START INPUT MATERIAL
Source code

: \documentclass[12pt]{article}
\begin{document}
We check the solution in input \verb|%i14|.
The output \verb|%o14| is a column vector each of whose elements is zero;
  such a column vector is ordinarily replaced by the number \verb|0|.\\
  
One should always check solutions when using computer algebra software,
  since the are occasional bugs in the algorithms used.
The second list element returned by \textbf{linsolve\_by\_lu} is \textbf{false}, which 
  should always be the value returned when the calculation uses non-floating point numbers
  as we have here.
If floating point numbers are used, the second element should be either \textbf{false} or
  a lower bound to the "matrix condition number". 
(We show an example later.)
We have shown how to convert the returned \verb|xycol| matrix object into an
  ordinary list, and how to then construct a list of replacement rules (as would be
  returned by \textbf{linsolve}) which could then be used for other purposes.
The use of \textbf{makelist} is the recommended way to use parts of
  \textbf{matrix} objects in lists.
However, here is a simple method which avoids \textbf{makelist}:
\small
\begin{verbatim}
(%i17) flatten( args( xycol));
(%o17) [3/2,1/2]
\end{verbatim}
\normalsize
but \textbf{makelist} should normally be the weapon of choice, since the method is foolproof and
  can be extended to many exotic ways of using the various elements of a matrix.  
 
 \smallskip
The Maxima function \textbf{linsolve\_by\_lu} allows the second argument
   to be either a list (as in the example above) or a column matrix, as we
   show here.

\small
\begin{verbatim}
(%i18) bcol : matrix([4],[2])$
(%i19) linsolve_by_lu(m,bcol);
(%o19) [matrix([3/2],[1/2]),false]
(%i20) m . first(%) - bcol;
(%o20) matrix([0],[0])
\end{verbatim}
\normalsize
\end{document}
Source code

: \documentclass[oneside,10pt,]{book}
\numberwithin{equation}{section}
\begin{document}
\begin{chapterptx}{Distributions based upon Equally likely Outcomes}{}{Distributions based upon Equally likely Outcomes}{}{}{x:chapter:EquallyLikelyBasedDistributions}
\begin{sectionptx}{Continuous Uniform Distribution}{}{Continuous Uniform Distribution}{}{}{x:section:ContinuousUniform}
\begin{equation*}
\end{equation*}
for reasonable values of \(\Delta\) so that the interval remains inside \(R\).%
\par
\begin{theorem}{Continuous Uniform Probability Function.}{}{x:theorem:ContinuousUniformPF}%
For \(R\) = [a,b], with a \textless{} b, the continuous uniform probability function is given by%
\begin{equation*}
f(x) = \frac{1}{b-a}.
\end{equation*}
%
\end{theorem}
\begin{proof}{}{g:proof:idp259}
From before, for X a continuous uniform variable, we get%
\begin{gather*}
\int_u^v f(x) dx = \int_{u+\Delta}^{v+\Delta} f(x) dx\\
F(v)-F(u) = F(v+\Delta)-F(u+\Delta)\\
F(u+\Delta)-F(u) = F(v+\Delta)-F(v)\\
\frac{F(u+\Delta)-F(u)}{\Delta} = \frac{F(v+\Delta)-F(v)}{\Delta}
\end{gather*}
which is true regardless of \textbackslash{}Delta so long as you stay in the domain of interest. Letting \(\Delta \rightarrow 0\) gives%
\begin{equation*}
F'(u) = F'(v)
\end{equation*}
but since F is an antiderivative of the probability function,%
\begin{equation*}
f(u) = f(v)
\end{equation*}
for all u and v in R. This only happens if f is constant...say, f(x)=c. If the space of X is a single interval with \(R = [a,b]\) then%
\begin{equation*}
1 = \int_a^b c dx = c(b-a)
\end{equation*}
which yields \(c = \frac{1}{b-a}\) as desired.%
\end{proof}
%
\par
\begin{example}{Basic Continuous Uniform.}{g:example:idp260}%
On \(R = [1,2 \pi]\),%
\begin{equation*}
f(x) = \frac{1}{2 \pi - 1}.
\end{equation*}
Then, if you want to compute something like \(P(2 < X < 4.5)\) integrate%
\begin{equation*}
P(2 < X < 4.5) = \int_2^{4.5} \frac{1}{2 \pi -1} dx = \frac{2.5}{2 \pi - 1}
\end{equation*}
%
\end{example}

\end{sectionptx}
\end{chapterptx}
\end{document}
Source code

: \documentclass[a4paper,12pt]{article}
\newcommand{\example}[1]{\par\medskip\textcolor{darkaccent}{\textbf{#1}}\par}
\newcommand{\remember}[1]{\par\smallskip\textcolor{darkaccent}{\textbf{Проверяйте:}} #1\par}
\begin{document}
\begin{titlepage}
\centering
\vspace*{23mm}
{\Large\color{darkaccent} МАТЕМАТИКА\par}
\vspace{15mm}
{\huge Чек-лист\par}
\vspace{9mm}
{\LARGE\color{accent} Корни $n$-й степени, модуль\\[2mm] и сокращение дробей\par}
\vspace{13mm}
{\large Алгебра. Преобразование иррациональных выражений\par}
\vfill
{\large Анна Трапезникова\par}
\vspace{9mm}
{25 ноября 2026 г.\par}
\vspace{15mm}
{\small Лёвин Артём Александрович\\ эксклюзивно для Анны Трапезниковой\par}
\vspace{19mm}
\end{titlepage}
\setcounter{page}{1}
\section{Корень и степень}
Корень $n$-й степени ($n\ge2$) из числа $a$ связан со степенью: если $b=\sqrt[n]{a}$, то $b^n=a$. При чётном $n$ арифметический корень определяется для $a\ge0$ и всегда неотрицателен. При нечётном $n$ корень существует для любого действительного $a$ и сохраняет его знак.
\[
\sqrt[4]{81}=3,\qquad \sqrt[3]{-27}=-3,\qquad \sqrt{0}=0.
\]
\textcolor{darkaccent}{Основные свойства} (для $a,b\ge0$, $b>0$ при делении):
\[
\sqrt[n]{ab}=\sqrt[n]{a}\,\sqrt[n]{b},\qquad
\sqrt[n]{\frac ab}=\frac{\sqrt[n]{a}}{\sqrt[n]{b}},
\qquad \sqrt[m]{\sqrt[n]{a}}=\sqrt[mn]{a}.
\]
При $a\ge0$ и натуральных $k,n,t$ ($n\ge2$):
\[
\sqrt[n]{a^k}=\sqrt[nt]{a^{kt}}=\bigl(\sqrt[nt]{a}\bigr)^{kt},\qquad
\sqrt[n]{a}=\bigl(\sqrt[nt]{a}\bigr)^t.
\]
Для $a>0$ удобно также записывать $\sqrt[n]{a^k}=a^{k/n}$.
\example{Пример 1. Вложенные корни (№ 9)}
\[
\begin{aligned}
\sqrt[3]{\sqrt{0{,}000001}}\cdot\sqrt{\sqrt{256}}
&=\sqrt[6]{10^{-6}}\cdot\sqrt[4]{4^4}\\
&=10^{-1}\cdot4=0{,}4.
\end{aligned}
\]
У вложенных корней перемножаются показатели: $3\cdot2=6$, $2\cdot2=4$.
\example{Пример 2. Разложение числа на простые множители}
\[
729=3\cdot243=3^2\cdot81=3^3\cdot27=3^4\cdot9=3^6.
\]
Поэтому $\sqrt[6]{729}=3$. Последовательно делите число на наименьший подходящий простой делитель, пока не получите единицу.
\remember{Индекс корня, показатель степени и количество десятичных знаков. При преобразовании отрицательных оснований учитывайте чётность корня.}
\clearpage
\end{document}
END INPUT MATERIAL
_WHAT IS EXPECTED_.
Copy each line of the listing that carries the string "chapterptx".

_SOLUTION_.
\begin{chapterptx}{Distributions based upon Equally likely Outcomes}{}{Distributions based upon Equally likely Outcomes}{}{}{x:chapter:EquallyLikelyBasedDistributions}
\end{chapterptx}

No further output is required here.